[ensembl-dev] FTP download issues with Ensembl Rel 59
volker.weinberger at novartis.com
volker.weinberger at novartis.com
Thu Aug 26 17:27:48 BST 2010
Hi,
while data downloads of the Ensembl databases used to be a rather fast and
painless routine process up to Rel 58 for us, we're really facing
significant issues with Rel 59. In fact I still havn't managed to get all
files correctly, some of the very large ones I've transferred countless
times so far without success.
Of course this could be due to several factors, including internal ones.
I'm just curious if we're the only database users affected.
On the Ensembl end, the obvious change was that large files are no longer
provided in parts, but as complete files, which makes some of those quite
large, e.g. up to 14GB in compara. We typically don't have issues with
smaller files but those large files have a rather high potential of
causing trouble. Our connection to the Ensembl FTP server is not really
stable or fast, so interruptions or timeouts are rather common and more
likely with large files.
In the past, using lftp with -mirror option resulted in rather reliable
downloads, while now with the large files we typically got corrupt
results, and in some cases downloads that never ended. I assume this was
some effect of the -c continuation flag.
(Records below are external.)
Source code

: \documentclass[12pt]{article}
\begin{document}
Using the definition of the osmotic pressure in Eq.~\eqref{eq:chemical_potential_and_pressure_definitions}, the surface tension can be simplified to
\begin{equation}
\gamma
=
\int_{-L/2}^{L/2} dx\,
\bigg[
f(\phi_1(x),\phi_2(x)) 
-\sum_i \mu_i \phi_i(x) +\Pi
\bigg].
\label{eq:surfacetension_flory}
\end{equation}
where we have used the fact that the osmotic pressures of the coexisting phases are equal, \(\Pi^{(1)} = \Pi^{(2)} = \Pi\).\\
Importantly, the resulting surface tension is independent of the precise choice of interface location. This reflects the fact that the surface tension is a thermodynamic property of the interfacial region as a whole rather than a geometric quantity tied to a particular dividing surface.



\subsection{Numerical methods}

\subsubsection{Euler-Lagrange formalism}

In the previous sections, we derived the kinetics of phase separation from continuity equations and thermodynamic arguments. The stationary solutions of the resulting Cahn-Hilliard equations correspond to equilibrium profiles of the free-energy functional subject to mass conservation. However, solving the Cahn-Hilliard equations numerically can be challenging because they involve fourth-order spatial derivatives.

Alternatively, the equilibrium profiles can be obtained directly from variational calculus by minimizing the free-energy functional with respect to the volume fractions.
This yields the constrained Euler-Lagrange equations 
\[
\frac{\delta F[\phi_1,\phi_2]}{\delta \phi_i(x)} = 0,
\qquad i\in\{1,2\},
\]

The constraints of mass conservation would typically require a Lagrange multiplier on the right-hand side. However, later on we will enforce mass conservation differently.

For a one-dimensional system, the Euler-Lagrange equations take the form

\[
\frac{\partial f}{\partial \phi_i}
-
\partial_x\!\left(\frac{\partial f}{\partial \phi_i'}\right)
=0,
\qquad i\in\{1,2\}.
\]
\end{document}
I did get the impression that
interrupted and continued downloads typically lead to corrupt results
(checksums not matching, file sizes exceeding original files sizes,
sometimes several fold).
Well I then tried several other options that can go though our FTP
firewall, including wgetPrisma, ncftp, manual ftp, etc, basically all with
the same issues and results: in some exceptional lucky cases a big file
would download correctly (matching checksums) but typically it wouldn't.
(Plain wget and our HTTP proxy wasn't an option as there's a 2GB filesize
limit on that one).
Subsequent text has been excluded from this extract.